_Problem_: Search the records for the string "material" and copy every line where it turns up.

──────── Provided entries ────────

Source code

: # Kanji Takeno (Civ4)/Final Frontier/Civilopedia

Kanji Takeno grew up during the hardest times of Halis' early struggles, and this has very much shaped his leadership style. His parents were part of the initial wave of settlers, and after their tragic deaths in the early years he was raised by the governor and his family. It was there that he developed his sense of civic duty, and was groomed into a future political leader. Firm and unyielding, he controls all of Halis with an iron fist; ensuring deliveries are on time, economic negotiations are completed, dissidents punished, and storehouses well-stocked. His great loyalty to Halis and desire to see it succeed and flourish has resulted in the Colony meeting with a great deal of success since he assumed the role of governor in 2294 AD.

────────
──────── Provided entries ────────

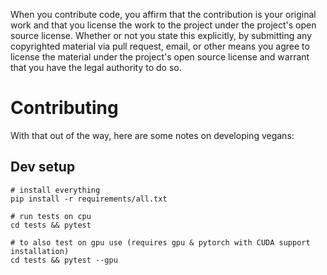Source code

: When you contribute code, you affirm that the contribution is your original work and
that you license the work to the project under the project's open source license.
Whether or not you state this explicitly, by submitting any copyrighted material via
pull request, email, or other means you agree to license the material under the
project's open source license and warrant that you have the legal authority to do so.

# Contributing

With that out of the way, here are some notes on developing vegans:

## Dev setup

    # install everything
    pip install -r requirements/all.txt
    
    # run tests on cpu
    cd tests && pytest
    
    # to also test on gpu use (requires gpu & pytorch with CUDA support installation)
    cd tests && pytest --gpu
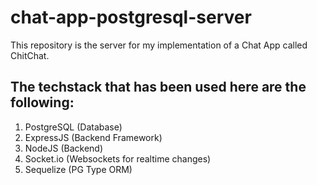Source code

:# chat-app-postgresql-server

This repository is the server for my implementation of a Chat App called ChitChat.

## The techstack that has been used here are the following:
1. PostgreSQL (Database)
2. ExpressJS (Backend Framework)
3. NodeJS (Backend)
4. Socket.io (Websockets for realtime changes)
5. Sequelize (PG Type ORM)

────────
──────── Provided entries ────────

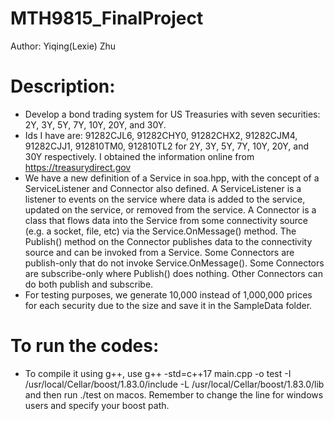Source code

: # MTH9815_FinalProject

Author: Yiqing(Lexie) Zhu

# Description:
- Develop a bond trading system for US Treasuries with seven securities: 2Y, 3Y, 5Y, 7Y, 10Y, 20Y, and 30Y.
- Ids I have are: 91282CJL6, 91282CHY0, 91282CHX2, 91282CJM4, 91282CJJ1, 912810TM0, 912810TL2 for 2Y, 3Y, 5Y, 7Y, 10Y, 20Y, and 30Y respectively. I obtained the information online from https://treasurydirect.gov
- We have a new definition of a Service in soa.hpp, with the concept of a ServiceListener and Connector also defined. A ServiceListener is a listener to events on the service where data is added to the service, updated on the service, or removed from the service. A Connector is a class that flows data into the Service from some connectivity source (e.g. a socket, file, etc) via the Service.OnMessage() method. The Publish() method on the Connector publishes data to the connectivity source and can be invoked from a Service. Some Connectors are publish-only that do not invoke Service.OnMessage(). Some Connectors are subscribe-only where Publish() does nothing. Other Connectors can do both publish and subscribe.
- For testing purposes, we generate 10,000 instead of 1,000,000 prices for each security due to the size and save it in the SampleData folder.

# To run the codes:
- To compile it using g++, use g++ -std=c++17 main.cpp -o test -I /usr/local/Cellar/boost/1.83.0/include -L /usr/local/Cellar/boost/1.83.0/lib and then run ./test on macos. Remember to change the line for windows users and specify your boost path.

────────

_Answer section_:
Whether or not you state this explicitly, by submitting any copyrighted material via
pull request, email, or other means you agree to license the material under the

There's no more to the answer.